Bahn-Chaos: Güterverkehr zwischen Nürnberg und Regensburg kollabiert durch Modernisierungspleite
Bahn-Chaos: Güterverkehr zwischen Nürnberg und Regensburg kollabiert durch Modernisierungspleite
Große Bahnmodernisierung stürzt Nord-Süd-Güterverkehr ins Chaos
Die wichtige Güterverkehrsachse Nürnberg–Regensburg, eine zentrale Route für den Warenverkehr zwischen der Nordsee und Österreich, ist derzeit teilweise gesperrt. Die Behörden haben zwar eine provisorische Umleitung eingerichtet, doch Verzögerungen und technische Pannen verschärfen die Lage zusätzlich.
Die Probleme begannen, als Modernisierungsarbeiten auf der Strecke Nürnberg–Regensburg eine Teilstilllegung erzwangen. Um den Güterverkehr aufrechtzuerhalten, kündigte die DB InfraGO eine temporäre Umleitung über Würzburg, Ansbach und Treuchtlingen an. Diese Ausweichroute sollte vom 6. Februar 2025 bis zum 10. Juli 2026 in Betrieb bleiben.
Doch der Plan geriet schnell in Schwierigkeiten: Ein neues elektronisches Stellwerk in Ansbach, das für die Umleitung unverzichtbar ist, konnte nicht wie vorgesehen in Betrieb genommen werden. Ohne diese Steuerungstechnik blieb die Alternativstrecke teilweise blockiert. Peter Westenberger, Vorsitzender des Bundesverbandes Güterverkehr und Logistik, kritisierte die Sperrung als "katastrophal" und warf den Verantwortlichen vor, die Umleitung unzureichend geplant zu haben.

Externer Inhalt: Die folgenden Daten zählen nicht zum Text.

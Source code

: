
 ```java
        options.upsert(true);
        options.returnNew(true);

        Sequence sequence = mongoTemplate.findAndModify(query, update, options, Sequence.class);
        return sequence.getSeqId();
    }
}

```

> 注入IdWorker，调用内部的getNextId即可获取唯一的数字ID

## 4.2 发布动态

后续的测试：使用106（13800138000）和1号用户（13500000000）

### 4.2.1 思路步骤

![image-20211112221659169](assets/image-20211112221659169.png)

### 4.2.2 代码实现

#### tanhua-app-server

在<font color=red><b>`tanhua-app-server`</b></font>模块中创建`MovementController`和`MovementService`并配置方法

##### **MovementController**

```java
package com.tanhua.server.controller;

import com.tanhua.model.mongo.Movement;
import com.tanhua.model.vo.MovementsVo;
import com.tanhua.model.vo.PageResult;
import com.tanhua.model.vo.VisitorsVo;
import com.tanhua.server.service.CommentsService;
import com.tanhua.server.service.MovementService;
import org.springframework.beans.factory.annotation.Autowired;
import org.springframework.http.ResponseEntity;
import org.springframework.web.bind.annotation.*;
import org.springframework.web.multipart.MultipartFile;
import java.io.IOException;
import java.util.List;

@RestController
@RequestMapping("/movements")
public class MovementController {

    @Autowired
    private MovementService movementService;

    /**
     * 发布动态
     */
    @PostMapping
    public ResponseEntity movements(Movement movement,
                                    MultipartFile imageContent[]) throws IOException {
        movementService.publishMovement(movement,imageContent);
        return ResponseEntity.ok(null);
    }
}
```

Noch gibt es keine klaren Daten dazu, wie sich der Umweg auf Lieferzeiten oder Kosten auswirken wird. Die Speditionen stehen vor großen Unsicherheiten, während sie sich durch das gestörte Streckennetz kämpfen.
Die Umleitung über Würzburg, Ansbach und Treuchtlingen bleibt vorerst bis Mitte 2026 bestehen. Die Güterverkehrsunternehmen müssen sich an die neuen Gegebenheiten anpassen – doch die genauen Folgen für Fahrpläne und Ausgaben sind noch nicht absehbar. Die Krise zeigt einmal mehr, wie herausfordernd die Bewältigung kritischer Bahninfrastruktur während großer Modernisierungsvorhaben ist.